Michael Hurst · August 2008
76 GEO. WASH. L. REV. 1308 (2008)
Seemingly unprovoked, a Blackwater guard manning a mounted machine gun directed fire at an approaching car with two occupants, instantly killing the driver, an Iraqi medical student. As Iraqi traffic policemen ran towards the scene to assist the other passenger, Blackwater guards, apparently reacting to the vehicle’s continued forward motion, unleashed a hail of bullets. The shots were effective at incapacitating their target, leaving nothing but a disabled vehicle and two charred corpses. In the chaos that followed, seventeen Iraqis were killed and twenty-seven were wounded as Blackwater operatives continued to fire on Nisour Square from vehicles and helicopters. Only after a U.S. military unit defused an armed standoff between Blackwater and Iraqi police did the Blackwater formation return to the Green Zone.
In the days following the incident, amid calls from the Iraqi government for Blackwater’s removal from Iraq, the State Department decided to assess its relationship with private security companies. Among the questions posed by Patrick Kennedy, the State Department official leading the inquiry, was: “What is the ultimate method of discipline for P.S.C. individuals?” In the weeks following the Nisour Square shootings, this question was a topic of considerable debate. Although several writers assert that private military contractors (“PMC”) are unaccountable to the rule of law, the current legal regime governing contractors is comprised of elements of American civilian extraterritorial jurisdiction and military law, host-nation law, and international law.
Over the last decade, the growth of private security companies has been dramatic. Although the use of private security companies in contingency operations is analogous to uses of private forces throughout history, America’s reliance on private contractors during the conflicts in Iraq and Afghanistan is unprecedented in modern times. Today in Iraq, over 180,000 contractors—20,000 to 30,000 of them armed—operate alongside approximately 165,000 military personnel. Blackwater’s own rise to prominence is emblematic: with a total of $204,000 in government contracts in 2000, Blackwater has since been awarded over $1 billion to provide services to the U.S. government.

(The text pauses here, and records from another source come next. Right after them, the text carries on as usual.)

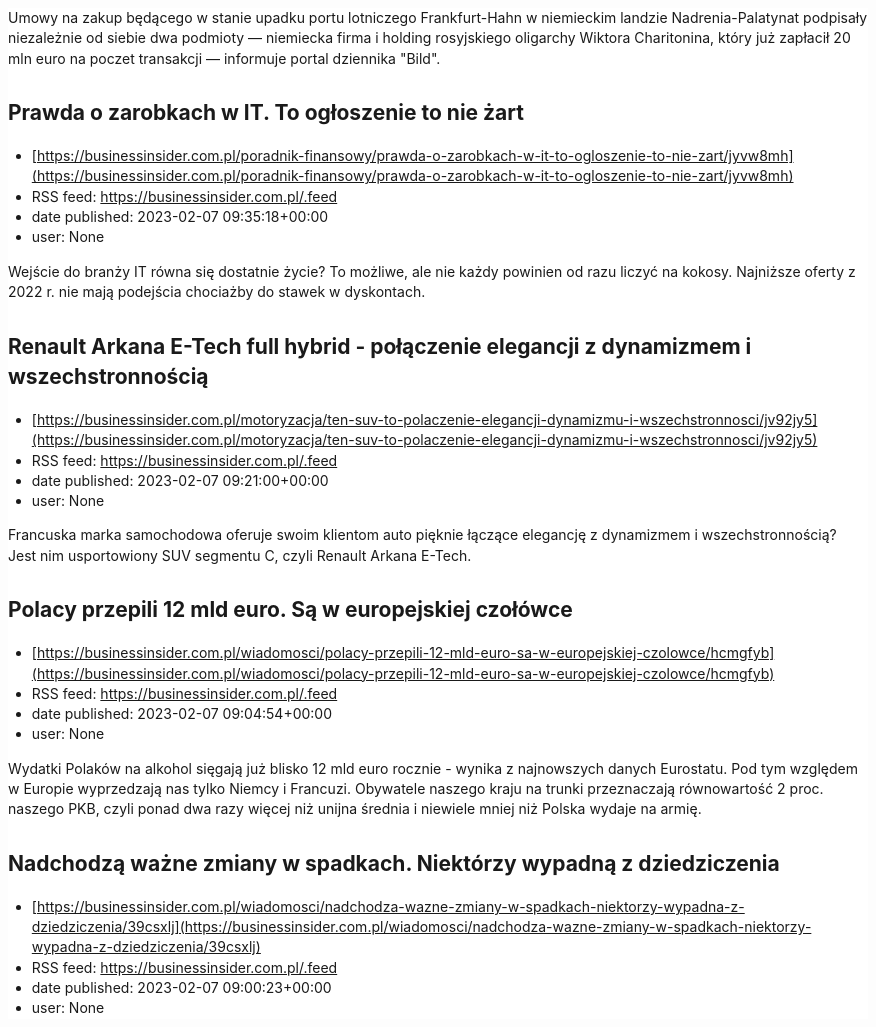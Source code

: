Umowy na zakup będącego w stanie upadku portu lotniczego Frankfurt-Hahn w niemieckim landzie Nadrenia-Palatynat podpisały niezależnie od siebie dwa podmioty — niemiecka firma i holding rosyjskiego oligarchy Wiktora Charitonina, który już zapłacił 20 mln euro na poczet transakcji — informuje portal dziennika "Bild".

## Prawda o zarobkach w IT. To ogłoszenie to nie żart
 - [https://businessinsider.com.pl/poradnik-finansowy/prawda-o-zarobkach-w-it-to-ogloszenie-to-nie-zart/jyvw8mh](https://businessinsider.com.pl/poradnik-finansowy/prawda-o-zarobkach-w-it-to-ogloszenie-to-nie-zart/jyvw8mh)
 - RSS feed: https://businessinsider.com.pl/.feed
 - date published: 2023-02-07 09:35:18+00:00
 - user: None

Wejście do branży IT równa się dostatnie życie? To możliwe, ale nie każdy powinien od razu liczyć na kokosy. Najniższe oferty z 2022 r. nie mają podejścia chociażby do stawek w dyskontach.

## Renault Arkana E-Tech full hybrid - połączenie elegancji z dynamizmem i wszechstronnością
 - [https://businessinsider.com.pl/motoryzacja/ten-suv-to-polaczenie-elegancji-dynamizmu-i-wszechstronnosci/jv92jy5](https://businessinsider.com.pl/motoryzacja/ten-suv-to-polaczenie-elegancji-dynamizmu-i-wszechstronnosci/jv92jy5)
 - RSS feed: https://businessinsider.com.pl/.feed
 - date published: 2023-02-07 09:21:00+00:00
 - user: None

Francuska marka samochodowa oferuje swoim klientom auto pięknie łączące elegancję z dynamizmem i wszechstronnością? Jest nim usportowiony SUV segmentu C, czyli Renault Arkana E-Tech.

## Polacy przepili 12 mld euro. Są w europejskiej czołówce
 - [https://businessinsider.com.pl/wiadomosci/polacy-przepili-12-mld-euro-sa-w-europejskiej-czolowce/hcmgfyb](https://businessinsider.com.pl/wiadomosci/polacy-przepili-12-mld-euro-sa-w-europejskiej-czolowce/hcmgfyb)
 - RSS feed: https://businessinsider.com.pl/.feed
 - date published: 2023-02-07 09:04:54+00:00
 - user: None

Wydatki Polaków na alkohol sięgają już blisko 12 mld euro rocznie - wynika z najnowszych danych Eurostatu. Pod tym względem w Europie wyprzedzają nas tylko Niemcy i Francuzi. Obywatele naszego kraju na trunki przeznaczają równowartość 2 proc. naszego PKB, czyli ponad dwa razy więcej niż unijna średnia i niewiele mniej niż Polska wydaje na armię.

## Nadchodzą ważne zmiany w spadkach. Niektórzy wypadną z dziedziczenia
 - [https://businessinsider.com.pl/wiadomosci/nadchodza-wazne-zmiany-w-spadkach-niektorzy-wypadna-z-dziedziczenia/39csxlj](https://businessinsider.com.pl/wiadomosci/nadchodza-wazne-zmiany-w-spadkach-niektorzy-wypadna-z-dziedziczenia/39csxlj)
 - RSS feed: https://businessinsider.com.pl/.feed
 - date published: 2023-02-07 09:00:23+00:00
 - user: None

As public duties shift to private companies, what legal regime is best suited to retain administrative control? None of the options seems to be completely satisfactory. Although the rules of the U.S. military justice system are well-defined in the Uniform Code of Military Justice (“UCMJ”), there are complications with trying civilians under the UCMJ. Host-nation judicial systems may not be functional, at least in the early stages of contingency operations. Moreover, trials in the United States present significant investigatory and evidentiary complications. In response to these challenges, Congress has taken action. In 2006, Congress modified the UCMJ’s jurisdictional statute to include persons accompanying U.S. forces in time of “declared war or a contingency operation.” More recently, Congress has entertained a proposal to extend the scope of jurisdiction under the Military Extraterritorial Jurisdiction Act of 2000 (“MEJA”) to include all government contractors, regardless of agency affiliation, who work in or close to an area where the military is conducting a contingency operation.
This Essay argues that recent actions by Congress can form the foundation for a tiered legal regime that would employ elements of host-nation law, military law, and extraterritorial jurisdiction to provide administrative control of PMCs during contingency operations. To effectively support U.S. goals of transferring sovereignty and granting legitimacy to host-nation governments, however, Congress must place greater emphasis on prosecuting PMCs under host-nation law. Because of the critical importance of host-nation civilian support during contingency operations, this Essay advocates justice imposed by host-nation authorities rather than by American authorities acting either through military or extraterritorial jurisdiction. However, recognizing the need for effective command and control during the early stages of contingency operations, as well as the likelihood of an incapacitated judiciary during the initial stages of such operations, this Essay advocates relying on the UCMJ until sovereignty can be transferred to a functioning host-nation government. Because of the evidentiary problems, increased expense, and difficulty of obtaining witnesses for a trial held far away from the scene of the alleged crime, this Essay argues that MEJA is the least preferred of the available options, and should serve only as a last resort when the host nation and military authorities are unwilling to prosecute.